**EXERCISE GOAL:** Please copy the data below exactly; none of the pictures in it belong in the copy.

### WORKING DATA

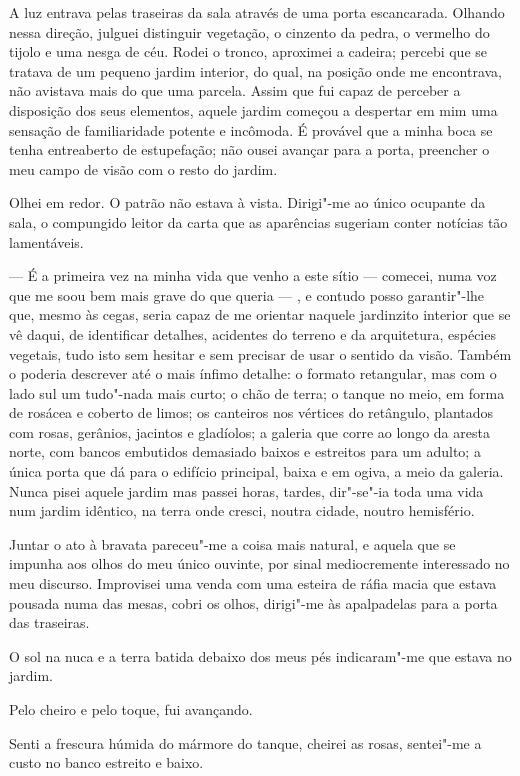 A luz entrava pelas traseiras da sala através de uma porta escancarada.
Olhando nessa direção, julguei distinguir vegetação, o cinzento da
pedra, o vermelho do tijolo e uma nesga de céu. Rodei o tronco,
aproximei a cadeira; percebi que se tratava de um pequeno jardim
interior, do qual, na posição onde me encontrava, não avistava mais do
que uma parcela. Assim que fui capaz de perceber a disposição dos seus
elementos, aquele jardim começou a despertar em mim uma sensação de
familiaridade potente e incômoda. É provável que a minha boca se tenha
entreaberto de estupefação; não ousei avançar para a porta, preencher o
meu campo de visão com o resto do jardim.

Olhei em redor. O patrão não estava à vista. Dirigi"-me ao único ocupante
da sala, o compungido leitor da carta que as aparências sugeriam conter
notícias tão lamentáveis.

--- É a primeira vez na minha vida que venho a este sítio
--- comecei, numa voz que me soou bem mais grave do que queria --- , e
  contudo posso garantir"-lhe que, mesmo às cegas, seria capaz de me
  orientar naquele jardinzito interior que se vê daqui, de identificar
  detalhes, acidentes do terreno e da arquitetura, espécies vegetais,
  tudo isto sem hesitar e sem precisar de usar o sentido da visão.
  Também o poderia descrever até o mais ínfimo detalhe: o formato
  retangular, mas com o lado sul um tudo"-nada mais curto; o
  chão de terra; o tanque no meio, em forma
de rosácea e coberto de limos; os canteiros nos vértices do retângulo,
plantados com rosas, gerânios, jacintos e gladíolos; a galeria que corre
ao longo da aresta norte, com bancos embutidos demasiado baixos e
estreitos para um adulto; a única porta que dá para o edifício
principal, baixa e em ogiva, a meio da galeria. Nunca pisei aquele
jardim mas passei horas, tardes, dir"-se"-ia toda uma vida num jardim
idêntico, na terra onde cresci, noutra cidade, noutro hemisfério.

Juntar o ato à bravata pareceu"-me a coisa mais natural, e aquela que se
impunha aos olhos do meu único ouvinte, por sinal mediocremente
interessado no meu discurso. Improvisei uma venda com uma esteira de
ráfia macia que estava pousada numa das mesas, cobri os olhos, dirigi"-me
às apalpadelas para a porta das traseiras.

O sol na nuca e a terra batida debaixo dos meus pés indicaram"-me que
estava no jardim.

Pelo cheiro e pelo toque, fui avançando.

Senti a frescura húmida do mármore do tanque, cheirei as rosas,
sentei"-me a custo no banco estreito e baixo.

######

**SOLUTION:**
 A luz entrava pelas traseiras da sala através de uma porta escancarada.
Olhando nessa direção, julguei distinguir vegetação, o cinzento da
pedra, o vermelho do tijolo e uma nesga de céu. Rodei o tronco,
aproximei a cadeira; percebi que se tratava de um pequeno jardim
interior, do qual, na posição onde me encontrava, não avistava mais do
que uma parcela. Assim que fui capaz de perceber a disposição dos seus
elementos, aquele jardim começou a despertar em mim uma sensação de
familiaridade potente e incômoda. É provável que a minha boca se tenha
entreaberto de estupefação; não ousei avançar para a porta, preencher o
meu campo de visão com o resto do jardim.

Olhei em redor. O patrão não estava à vista. Dirigi"-me ao único ocupante
da sala, o compungido leitor da carta que as aparências sugeriam conter
notícias tão lamentáveis.

--- É a primeira vez na minha vida que venho a este sítio
--- comecei, numa voz que me soou bem mais grave do que queria --- , e
  contudo posso garantir"-lhe que, mesmo às cegas, seria capaz de me
  orientar naquele jardinzito interior que se vê daqui, de identificar
  detalhes, acidentes do terreno e da arquitetura, espécies vegetais,
  tudo isto sem hesitar e sem precisar de usar o sentido da visão.
  Também o poderia descrever até o mais ínfimo detalhe: o formato
  retangular, mas com o lado sul um tudo"-nada mais curto; o
  chão de terra; o tanque no meio, em forma
de rosácea e coberto de limos; os canteiros nos vértices do retângulo,
plantados com rosas, gerânios, jacintos e gladíolos; a galeria que corre
ao longo da aresta norte, com bancos embutidos demasiado baixos e
estreitos para um adulto; a única porta que dá para o edifício
principal, baixa e em ogiva, a meio da galeria. Nunca pisei aquele
jardim mas passei horas, tardes, dir"-se"-ia toda uma vida num jardim
idêntico, na terra onde cresci, noutra cidade, noutro hemisfério.

Juntar o ato à bravata pareceu"-me a coisa mais natural, e aquela que se
impunha aos olhos do meu único ouvinte, por sinal mediocremente
interessado no meu discurso. Improvisei uma venda com uma esteira de
ráfia macia que estava pousada numa das mesas, cobri os olhos, dirigi"-me
às apalpadelas para a porta das traseiras.

O sol na nuca e a terra batida debaixo dos meus pés indicaram"-me que
estava no jardim.

Pelo cheiro e pelo toque, fui avançando.

Senti a frescura húmida do mármore do tanque, cheirei as rosas,
sentei"-me a custo no banco estreito e baixo.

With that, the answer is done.